### The task
Beginning with the line that has "stops indexing that location.", reproduce each remaining line of the data exactly, down to and including the last.

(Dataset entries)
########
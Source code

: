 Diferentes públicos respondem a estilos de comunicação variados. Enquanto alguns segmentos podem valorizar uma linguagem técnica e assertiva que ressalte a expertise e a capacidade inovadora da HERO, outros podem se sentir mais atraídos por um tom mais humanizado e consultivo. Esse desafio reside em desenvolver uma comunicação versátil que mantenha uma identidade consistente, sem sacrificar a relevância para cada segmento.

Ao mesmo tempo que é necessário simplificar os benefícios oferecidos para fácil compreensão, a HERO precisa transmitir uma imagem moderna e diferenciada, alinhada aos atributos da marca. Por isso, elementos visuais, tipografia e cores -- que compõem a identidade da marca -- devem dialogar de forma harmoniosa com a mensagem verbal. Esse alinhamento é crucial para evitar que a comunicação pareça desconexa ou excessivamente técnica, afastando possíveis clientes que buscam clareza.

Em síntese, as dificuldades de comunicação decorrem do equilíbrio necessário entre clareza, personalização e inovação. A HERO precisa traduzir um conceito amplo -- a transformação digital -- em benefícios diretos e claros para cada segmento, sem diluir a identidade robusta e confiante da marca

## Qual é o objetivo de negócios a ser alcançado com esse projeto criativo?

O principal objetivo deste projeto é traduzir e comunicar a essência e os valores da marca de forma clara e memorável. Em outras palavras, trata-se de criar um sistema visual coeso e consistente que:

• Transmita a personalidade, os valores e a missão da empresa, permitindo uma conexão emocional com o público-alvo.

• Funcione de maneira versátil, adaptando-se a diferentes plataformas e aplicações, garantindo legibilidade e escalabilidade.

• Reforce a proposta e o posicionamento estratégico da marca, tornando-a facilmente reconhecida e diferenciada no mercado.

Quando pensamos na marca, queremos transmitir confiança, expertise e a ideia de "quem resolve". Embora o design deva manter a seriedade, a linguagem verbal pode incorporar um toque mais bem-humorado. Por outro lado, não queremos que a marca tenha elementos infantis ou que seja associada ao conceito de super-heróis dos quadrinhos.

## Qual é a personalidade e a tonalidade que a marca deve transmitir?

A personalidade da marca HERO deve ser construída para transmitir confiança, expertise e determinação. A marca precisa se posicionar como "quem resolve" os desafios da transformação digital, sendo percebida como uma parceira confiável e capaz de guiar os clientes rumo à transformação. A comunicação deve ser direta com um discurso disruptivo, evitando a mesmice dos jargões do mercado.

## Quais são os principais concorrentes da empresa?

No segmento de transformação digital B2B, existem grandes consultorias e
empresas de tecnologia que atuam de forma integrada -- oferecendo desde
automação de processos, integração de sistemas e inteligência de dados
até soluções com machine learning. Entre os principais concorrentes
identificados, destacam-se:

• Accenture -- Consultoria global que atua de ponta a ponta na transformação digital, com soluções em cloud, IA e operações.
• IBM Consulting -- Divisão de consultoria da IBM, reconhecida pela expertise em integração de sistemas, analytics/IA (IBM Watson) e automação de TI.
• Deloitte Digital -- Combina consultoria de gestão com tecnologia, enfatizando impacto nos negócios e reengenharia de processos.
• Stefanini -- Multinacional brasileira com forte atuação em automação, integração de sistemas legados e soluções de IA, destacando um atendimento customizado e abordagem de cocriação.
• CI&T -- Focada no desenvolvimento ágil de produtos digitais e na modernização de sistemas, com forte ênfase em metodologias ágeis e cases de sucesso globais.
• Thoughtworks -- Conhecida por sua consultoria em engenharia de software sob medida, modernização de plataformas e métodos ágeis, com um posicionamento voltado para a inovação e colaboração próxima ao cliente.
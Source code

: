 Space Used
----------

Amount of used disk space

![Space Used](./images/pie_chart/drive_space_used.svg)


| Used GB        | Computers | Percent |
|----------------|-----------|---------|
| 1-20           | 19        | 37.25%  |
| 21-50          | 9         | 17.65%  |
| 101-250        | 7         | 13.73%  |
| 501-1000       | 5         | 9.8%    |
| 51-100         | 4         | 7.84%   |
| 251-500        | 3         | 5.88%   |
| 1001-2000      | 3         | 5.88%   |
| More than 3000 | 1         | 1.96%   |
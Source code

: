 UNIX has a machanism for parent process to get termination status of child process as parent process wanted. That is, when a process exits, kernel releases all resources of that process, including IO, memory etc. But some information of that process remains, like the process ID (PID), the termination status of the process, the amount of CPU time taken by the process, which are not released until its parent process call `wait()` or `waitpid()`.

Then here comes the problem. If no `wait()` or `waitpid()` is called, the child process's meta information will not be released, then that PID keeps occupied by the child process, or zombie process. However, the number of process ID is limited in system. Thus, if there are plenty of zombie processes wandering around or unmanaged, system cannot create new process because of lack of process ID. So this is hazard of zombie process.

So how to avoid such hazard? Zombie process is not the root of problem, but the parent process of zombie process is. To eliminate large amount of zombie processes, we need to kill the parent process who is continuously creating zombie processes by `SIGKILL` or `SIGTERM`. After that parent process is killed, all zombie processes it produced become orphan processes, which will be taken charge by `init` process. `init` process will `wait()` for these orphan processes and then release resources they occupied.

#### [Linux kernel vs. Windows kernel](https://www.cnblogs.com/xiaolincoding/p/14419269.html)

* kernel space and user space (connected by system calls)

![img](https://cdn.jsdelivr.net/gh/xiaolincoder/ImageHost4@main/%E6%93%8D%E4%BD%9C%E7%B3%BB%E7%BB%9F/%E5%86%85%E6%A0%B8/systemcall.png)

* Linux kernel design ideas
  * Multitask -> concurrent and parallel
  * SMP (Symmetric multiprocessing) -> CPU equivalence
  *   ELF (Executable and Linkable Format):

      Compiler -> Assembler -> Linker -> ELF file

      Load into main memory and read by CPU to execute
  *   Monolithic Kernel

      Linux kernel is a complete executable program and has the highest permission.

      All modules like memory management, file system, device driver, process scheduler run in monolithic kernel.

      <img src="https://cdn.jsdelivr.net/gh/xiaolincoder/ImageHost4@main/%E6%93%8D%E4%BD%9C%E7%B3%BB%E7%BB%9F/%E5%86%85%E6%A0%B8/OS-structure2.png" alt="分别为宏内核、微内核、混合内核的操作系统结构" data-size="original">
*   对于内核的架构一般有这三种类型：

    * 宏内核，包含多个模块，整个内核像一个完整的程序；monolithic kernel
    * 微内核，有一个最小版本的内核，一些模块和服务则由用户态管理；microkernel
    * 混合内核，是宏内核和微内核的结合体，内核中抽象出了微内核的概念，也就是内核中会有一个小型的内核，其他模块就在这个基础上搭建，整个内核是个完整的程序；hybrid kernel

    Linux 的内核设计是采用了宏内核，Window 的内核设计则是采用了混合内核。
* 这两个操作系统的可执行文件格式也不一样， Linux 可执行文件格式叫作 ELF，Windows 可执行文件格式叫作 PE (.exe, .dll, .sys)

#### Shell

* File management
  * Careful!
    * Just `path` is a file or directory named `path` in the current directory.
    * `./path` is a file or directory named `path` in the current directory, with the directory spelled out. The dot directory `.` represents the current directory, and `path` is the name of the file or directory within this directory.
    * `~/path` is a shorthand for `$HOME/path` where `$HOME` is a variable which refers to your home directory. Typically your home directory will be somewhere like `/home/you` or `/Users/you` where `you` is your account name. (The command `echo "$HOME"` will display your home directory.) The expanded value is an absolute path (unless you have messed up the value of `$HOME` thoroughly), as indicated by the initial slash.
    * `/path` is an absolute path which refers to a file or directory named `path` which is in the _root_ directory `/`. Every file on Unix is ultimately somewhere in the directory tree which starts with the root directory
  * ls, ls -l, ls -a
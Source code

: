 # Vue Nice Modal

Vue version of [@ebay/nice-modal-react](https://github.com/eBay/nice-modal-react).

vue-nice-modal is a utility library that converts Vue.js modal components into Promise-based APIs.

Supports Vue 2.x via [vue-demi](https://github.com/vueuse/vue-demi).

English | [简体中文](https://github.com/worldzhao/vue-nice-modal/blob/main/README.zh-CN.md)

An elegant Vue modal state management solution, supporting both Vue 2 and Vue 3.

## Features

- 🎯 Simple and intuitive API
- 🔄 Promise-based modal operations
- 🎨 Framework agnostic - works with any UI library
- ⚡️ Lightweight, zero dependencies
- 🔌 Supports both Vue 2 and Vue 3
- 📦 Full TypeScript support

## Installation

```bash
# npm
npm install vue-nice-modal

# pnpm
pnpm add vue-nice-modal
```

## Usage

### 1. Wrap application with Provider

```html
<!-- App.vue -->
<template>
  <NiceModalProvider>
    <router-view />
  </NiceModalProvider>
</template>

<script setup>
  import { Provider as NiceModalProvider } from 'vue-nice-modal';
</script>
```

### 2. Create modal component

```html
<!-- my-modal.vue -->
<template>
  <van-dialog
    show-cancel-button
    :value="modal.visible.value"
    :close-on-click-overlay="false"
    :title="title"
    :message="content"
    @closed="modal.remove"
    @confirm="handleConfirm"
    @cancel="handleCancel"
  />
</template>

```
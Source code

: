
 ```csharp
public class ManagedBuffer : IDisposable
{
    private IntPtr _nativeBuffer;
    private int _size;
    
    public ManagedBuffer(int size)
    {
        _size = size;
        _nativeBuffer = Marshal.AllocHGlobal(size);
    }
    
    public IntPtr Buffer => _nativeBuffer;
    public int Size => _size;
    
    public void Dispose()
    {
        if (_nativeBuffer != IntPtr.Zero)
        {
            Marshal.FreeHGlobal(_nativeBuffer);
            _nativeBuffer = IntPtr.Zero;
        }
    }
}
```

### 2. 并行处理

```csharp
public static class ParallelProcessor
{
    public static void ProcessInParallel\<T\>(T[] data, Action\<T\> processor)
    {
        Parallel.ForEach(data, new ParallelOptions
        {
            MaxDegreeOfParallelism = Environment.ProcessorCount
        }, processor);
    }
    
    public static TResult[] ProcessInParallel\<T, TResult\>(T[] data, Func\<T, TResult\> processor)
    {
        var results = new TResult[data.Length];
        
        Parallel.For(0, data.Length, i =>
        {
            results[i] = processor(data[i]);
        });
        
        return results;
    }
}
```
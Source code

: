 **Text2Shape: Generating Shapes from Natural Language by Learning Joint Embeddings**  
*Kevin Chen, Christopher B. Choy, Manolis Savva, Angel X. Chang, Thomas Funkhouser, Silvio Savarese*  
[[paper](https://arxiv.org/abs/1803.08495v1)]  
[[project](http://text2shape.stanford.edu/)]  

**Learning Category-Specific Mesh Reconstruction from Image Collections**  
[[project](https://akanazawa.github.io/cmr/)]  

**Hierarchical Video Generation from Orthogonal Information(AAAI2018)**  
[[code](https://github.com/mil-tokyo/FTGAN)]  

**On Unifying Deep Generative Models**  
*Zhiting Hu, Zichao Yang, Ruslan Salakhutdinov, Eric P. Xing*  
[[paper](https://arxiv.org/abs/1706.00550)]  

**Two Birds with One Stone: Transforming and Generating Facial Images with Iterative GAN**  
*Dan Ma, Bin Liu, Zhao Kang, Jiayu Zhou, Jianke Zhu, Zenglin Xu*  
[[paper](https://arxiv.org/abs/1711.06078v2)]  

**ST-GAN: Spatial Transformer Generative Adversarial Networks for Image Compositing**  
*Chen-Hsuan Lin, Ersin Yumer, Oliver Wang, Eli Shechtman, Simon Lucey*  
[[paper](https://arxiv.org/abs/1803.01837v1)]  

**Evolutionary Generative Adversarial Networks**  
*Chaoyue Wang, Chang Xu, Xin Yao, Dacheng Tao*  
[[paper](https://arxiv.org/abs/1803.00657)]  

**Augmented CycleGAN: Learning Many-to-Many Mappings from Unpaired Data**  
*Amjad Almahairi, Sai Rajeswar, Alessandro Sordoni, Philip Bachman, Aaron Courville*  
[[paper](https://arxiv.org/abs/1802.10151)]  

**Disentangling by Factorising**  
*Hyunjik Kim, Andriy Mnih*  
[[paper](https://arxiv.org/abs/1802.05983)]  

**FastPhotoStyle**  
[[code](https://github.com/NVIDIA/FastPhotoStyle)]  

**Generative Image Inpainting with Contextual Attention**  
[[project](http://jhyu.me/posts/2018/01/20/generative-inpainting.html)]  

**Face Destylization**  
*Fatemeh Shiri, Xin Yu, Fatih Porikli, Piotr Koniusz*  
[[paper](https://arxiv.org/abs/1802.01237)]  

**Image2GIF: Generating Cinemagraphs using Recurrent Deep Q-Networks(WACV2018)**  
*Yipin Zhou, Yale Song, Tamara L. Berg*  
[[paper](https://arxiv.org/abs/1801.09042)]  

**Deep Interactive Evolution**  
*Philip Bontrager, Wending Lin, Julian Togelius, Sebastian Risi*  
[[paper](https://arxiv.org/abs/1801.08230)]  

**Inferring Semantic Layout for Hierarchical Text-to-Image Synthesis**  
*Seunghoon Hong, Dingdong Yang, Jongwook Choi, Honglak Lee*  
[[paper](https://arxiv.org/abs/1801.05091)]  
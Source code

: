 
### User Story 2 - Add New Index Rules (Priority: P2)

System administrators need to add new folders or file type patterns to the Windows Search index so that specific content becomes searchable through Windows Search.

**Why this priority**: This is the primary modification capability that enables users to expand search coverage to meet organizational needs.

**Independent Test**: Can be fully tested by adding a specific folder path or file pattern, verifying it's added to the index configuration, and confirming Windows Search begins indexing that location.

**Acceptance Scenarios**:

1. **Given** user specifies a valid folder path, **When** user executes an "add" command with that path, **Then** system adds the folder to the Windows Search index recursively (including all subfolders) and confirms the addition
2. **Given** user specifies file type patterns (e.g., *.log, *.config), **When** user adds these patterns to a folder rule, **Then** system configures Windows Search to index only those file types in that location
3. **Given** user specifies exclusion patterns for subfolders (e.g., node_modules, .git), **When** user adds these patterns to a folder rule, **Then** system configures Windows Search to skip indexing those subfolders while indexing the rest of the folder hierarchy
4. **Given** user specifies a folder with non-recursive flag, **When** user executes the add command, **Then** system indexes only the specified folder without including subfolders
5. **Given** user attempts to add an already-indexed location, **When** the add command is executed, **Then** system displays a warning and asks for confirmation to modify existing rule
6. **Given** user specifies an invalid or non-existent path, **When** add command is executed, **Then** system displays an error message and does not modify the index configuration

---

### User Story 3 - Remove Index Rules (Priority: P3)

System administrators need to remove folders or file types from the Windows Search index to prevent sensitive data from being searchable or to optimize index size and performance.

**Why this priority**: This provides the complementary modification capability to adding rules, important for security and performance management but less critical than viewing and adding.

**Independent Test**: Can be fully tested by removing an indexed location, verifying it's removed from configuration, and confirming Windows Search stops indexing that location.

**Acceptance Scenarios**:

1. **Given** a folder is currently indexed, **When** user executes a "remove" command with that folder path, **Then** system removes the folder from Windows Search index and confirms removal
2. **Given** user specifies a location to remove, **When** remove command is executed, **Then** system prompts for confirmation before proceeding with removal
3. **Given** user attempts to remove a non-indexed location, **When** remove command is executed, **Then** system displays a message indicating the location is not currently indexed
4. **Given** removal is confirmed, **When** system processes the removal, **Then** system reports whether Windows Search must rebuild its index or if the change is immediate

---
########
### Written reply
**Independent Test**: Can be fully tested by removing an indexed location, verifying it's removed from configuration, and confirming Windows Search stops indexing that location.

**Acceptance Scenarios**:

1. **Given** a folder is currently indexed, **When** user executes a "remove" command with that folder path, **Then** system removes the folder from Windows Search index and confirms removal
2. **Given** user specifies a location to remove, **When** remove command is executed, **Then** system prompts for confirmation before proceeding with removal
3. **Given** user attempts to remove a non-indexed location, **When** remove command is executed, **Then** system displays a message indicating the location is not currently indexed
4. **Given** removal is confirmed, **When** system processes the removal, **Then** system reports whether Windows Search must rebuild its index or if the change is immediate

---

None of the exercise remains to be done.